Greenpeace graded these ten cloud operators in relation to their transparency about how much power they use and how they are trying to reduce electricity use in their data centers. The environmentalists also looked at where the cloud operators were locating their data centers with regard to clean (renewable) and dirty (coal and nuclear) energy sources, and what the company as a whole was doing to mitigate its greenhouse gas emissions. Of the 30 different possible letter grades that Greenpeace could have given out across the 10 vendors, there were no As. There were four Bs, a lot of Cs and Ds, and seven Fs.

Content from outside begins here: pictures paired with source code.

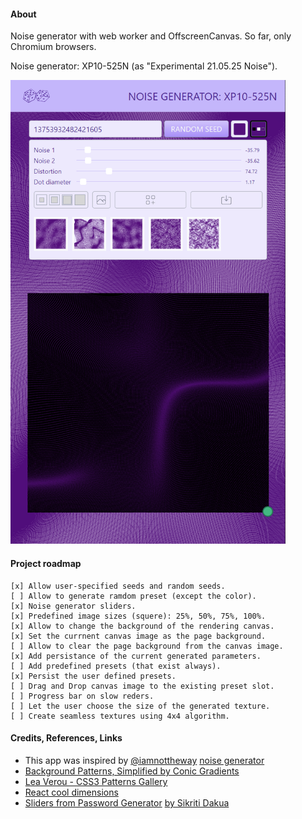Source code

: #### About

Noise generator with web worker and OffscreenCanvas. So far, only Chromium browsers.

Noise generator: XP10-525N (as "Experimental 21.05.25 Noise").

<!-- ![](src/assets/previews/2021-06-14_16-56-56.png) -->

<img src="src/assets/previews/2021-06-14_17-38-45.png" width="440px" />

#### Project roadmap
    [x] Allow user-specified seeds and random seeds.
    [ ] Allow to generate ramdom preset (except the color).
    [x] Noise generator sliders.
    [x] Predefined image sizes (squere): 25%, 50%, 75%, 100%.
    [x] Allow to change the background of the rendering canvas.
    [x] Set the currnent canvas image as the page background.
    [ ] Allow to clear the page background from the canvas image.
    [x] Add persistance of the current generated parameters.
    [ ] Add predefined presets (that exist always).
    [x] Persist the user defined presets.
    [ ] Drag and Drop canvas image to the existing preset slot.
    [ ] Progress bar on slow reders.
    [ ] Let the user choose the size of the generated texture.
    [ ] Create seamless textures using 4x4 algorithm.

#### Credits, References, Links

* This app was inspired by [@iamnottheway](https://twitter.com/iamnottheway) [noise generator](https://noiseisnice.com)
* [Background Patterns, Simplified by Conic Gradients](https://css-tricks.com/background-patterns-simplified-by-conic-gradients/)
* [Lea Verou - CSS3 Patterns Gallery](https://projects.verou.me/css3patterns/)
* [React cool dimensions](https://react-cool-dimensions.netlify.app/)
* [Sliders from Password Generator](codepen.io/maxzz/pen/LYZJmbb) [by Sikriti Dakua](https://codepen.io/dev_loop/pen/vYYxvbz)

To give the ten cloudy data center operators in the study their grades, Greenpeace only looked at a subset of their data centers, some of which were not yet fully operational. The organization had to make a lot of estimates and did not always get cooperation from the vendors. Amazon Web Services, the subsidiary of the retailing giant that runs the EC2 compute cloud, told Greenpeace that its initial estimates for its power use were wrong, but did not provide any data showing where. Google said that Greenpeace's estimates for the data centers it examined were high, but similarly did not give out the correct numbers. The lack of transparency by Google, Amazon, and Twitter earned them all Fs in this category, and Twitter was noteworthy for getting straight Fs. (We'll see if Greenpeace's tweets get served up in a timely fashion now, eh?)

The detailed table of the facilities that Greenpeace examined estimated that across the six data centers operated by Amazon Web Services – three in Virginia and one in outside of Dublin, Ireland as well as two under construction in Oregon – the company had a coal intensity, a measure of the percentage of the electricity used by all the data centers that comes from coal-fired electric plants, of 28.5 per cent. If you didn't drill down into the report, you might not realize that the two new plants in Oregon will get 85.5 per cent of their juice from renewable energy, compared to around 45 per cent for coal and 35 per cent for nuclear in the three Virginia data centers. It seems a little disingenuous to give Amazon a D for siting its data centers when its two modern centers are largely powered by renewable energy.